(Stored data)
- - -

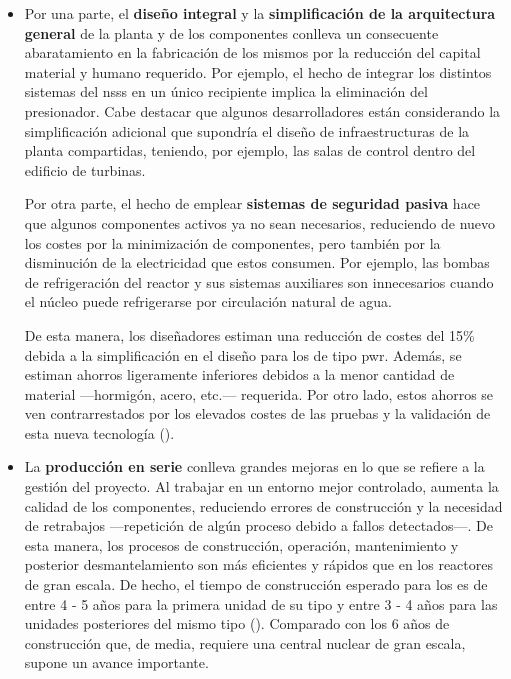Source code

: \begin{itemize}
  \item Por una parte, el \textbf{diseño integral} y la \textbf{simplificación de la arquitectura general} de la planta y de los componentes conlleva un consecuente abaratamiento en la fabricación de los mismos por la reducción del capital material y humano requerido. Por ejemplo, el hecho de integrar los distintos sistemas del \acrshort{nsss} en un único recipiente implica la eliminación del presionador. Cabe destacar que algunos desarrolladores están considerando la simplificación adicional que supondría el diseño de infraestructuras de la planta compartidas, teniendo, por ejemplo, las salas de control dentro del edificio de turbinas.
  
  Por otra parte, el hecho de emplear \textbf{sistemas de seguridad pasiva} hace que algunos componentes activos ya no sean necesarios, reduciendo de nuevo los costes por la minimización de componentes, pero también por la disminución de la electricidad que estos consumen. Por ejemplo, las bombas de refrigeración del reactor y sus sistemas auxiliares son innecesarios cuando el núcleo puede refrigerarse por circulación natural de agua. 
  
  De esta manera, los diseñadores estiman una reducción de costes del 15\% debida a la simplificación en el diseño para los  de tipo \acrshort{pwr}. Además, se estiman ahorros ligeramente inferiores debidos a la menor cantidad de material ---hormigón, acero, etc.--- requerida. Por otro lado, estos ahorros se ven contrarrestados por los elevados costes de las pruebas y la validación de esta nueva tecnología (\cite{nea_market_potential}).

  \item La \textbf{producción en serie} conlleva grandes mejoras en lo que se refiere a la gestión del proyecto. Al trabajar en un entorno mejor controlado, aumenta la calidad de los componentes, reduciendo errores de construcción y la necesidad de retrabajos ---repetición de algún proceso debido a fallos detectados---. De esta manera, los procesos de construcción, operación, mantenimiento y posterior desmantelamiento son más eficientes y rápidos que en los reactores de gran escala. De hecho, el tiempo de construcción esperado para los  es de entre 4 - 5 años para la primera unidad de su tipo y entre 3 - 4 años para las unidades posteriores del mismo tipo (\cite{VEGEL2017395}). Comparado con los 6 años de construcción que, de media, requiere una central nuclear de gran escala, supone un avance importante. 
  

\end{itemize}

- - -

After locating the line that holds "un avance importante.", print it and each line after it through the end of the data, exactly as it stands.

  \item La \textbf{producción en serie} conlleva grandes mejoras en lo que se refiere a la gestión del proyecto. Al trabajar en un entorno mejor controlado, aumenta la calidad de los componentes, reduciendo errores de construcción y la necesidad de retrabajos ---repetición de algún proceso debido a fallos detectados---. De esta manera, los procesos de construcción, operación, mantenimiento y posterior desmantelamiento son más eficientes y rápidos que en los reactores de gran escala. De hecho, el tiempo de construcción esperado para los  es de entre 4 - 5 años para la primera unidad de su tipo y entre 3 - 4 años para las unidades posteriores del mismo tipo (\cite{VEGEL2017395}). Comparado con los 6 años de construcción que, de media, requiere una central nuclear de gran escala, supone un avance importante. 
  

\end{itemize}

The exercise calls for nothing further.